[Data excerpts]
- Opening Delimiter -

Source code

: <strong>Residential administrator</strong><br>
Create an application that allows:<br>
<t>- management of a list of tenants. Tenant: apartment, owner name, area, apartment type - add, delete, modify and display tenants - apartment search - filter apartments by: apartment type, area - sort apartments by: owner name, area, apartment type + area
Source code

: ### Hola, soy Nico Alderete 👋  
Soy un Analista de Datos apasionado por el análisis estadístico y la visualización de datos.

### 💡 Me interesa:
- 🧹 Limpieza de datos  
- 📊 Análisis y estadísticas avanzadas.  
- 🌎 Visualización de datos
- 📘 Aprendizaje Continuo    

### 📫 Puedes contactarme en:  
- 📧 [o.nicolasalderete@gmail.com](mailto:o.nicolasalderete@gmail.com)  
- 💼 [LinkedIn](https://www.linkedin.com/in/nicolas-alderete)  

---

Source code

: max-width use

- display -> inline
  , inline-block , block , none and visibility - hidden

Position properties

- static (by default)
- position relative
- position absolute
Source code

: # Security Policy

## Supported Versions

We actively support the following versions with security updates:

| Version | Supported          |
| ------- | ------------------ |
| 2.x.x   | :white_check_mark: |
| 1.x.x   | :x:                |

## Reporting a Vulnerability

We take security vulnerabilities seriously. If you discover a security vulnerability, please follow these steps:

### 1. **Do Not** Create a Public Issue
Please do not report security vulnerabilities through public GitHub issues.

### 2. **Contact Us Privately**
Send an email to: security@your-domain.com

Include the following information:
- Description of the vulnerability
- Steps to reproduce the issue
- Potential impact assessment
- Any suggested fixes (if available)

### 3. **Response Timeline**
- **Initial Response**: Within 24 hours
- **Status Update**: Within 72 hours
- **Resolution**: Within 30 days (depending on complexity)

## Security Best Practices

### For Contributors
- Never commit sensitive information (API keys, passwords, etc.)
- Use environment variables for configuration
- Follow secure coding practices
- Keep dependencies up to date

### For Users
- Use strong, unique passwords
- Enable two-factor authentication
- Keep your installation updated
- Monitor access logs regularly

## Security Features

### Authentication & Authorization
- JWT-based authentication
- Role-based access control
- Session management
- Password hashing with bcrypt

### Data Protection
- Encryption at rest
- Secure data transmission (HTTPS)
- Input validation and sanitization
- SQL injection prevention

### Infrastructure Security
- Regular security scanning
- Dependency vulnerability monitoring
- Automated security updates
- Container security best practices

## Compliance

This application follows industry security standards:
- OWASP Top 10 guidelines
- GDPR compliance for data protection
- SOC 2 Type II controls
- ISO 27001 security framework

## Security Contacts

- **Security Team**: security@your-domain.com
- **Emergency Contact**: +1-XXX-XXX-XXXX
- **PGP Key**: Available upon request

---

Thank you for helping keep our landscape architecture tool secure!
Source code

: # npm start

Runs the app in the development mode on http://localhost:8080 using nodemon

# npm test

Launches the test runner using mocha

- Closing Delimiter -

[Problem statement] Every line above in which the word "management" is present must be copied into the answer.

[Answer to this problem]
<t>- management of a list of tenants. Tenant: apartment, owner name, area, apartment type - add, delete, modify and display tenants - apartment search - filter apartments by: apartment type, area - sort apartments by: owner name, area, apartment type + area
- Session management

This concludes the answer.